Your objective | Nothing but the images should be left out when the entries are restated word for word.

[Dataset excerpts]
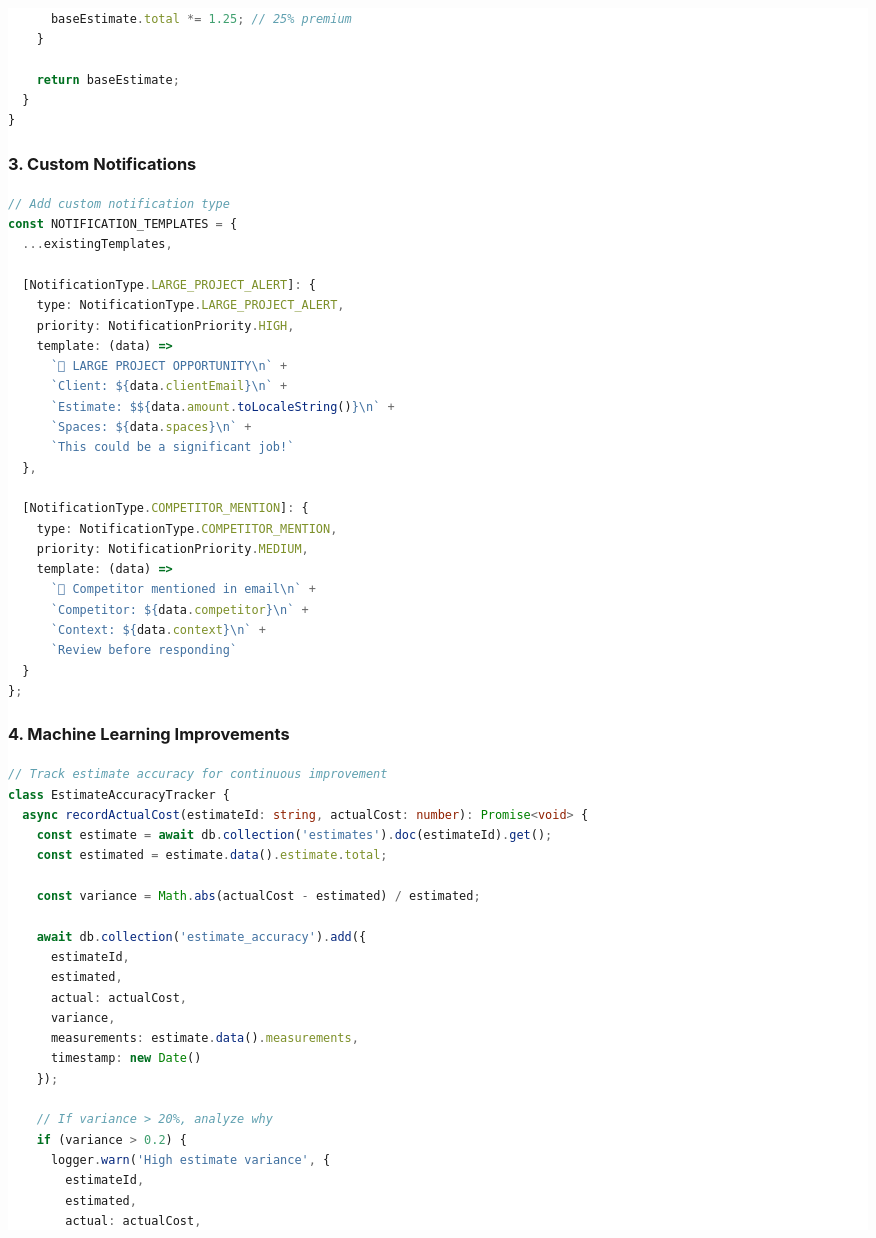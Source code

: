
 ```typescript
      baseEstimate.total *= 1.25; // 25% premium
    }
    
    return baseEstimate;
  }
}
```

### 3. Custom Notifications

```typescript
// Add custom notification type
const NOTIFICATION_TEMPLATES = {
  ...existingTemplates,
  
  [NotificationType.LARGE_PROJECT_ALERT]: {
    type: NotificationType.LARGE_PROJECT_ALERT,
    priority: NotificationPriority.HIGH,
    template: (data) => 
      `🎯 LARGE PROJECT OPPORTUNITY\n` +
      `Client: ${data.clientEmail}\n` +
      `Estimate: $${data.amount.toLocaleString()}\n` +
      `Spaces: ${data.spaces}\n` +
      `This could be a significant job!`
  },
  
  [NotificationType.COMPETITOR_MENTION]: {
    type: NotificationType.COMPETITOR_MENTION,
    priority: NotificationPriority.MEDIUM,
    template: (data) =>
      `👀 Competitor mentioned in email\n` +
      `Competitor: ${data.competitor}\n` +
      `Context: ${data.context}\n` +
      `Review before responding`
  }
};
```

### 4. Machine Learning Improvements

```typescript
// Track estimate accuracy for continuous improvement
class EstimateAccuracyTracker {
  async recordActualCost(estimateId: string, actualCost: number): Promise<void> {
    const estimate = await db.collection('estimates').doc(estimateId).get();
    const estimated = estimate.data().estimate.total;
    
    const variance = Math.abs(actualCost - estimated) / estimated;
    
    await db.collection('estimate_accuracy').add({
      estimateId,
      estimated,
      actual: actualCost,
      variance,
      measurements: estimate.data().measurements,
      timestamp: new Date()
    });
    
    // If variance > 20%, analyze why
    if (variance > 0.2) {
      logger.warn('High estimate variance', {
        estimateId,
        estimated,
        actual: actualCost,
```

Result for this task |
Source code

:
 ```typescript
      baseEstimate.total *= 1.25; // 25% premium
    }
    
    return baseEstimate;
  }
}
```

### 3. Custom Notifications

```typescript
// Add custom notification type
const NOTIFICATION_TEMPLATES = {
  ...existingTemplates,
  
  [NotificationType.LARGE_PROJECT_ALERT]: {
    type: NotificationType.LARGE_PROJECT_ALERT,
    priority: NotificationPriority.HIGH,
    template: (data) => 
      `🎯 LARGE PROJECT OPPORTUNITY\n` +
      `Client: ${data.clientEmail}\n` +
      `Estimate: $${data.amount.toLocaleString()}\n` +
      `Spaces: ${data.spaces}\n` +
      `This could be a significant job!`
  },
  
  [NotificationType.COMPETITOR_MENTION]: {
    type: NotificationType.COMPETITOR_MENTION,
    priority: NotificationPriority.MEDIUM,
    template: (data) =>
      `👀 Competitor mentioned in email\n` +
      `Competitor: ${data.competitor}\n` +
      `Context: ${data.context}\n` +
      `Review before responding`
  }
};
```

### 4. Machine Learning Improvements

```typescript
// Track estimate accuracy for continuous improvement
class EstimateAccuracyTracker {
  async recordActualCost(estimateId: string, actualCost: number): Promise<void> {
    const estimate = await db.collection('estimates').doc(estimateId).get();
    const estimated = estimate.data().estimate.total;
    
    const variance = Math.abs(actualCost - estimated) / estimated;
    
    await db.collection('estimate_accuracy').add({
      estimateId,
      estimated,
      actual: actualCost,
      variance,
      measurements: estimate.data().measurements,
      timestamp: new Date()
    });
    
    // If variance > 20%, analyze why
    if (variance > 0.2) {
      logger.warn('High estimate variance', {
        estimateId,
        estimated,
        actual: actualCost,
```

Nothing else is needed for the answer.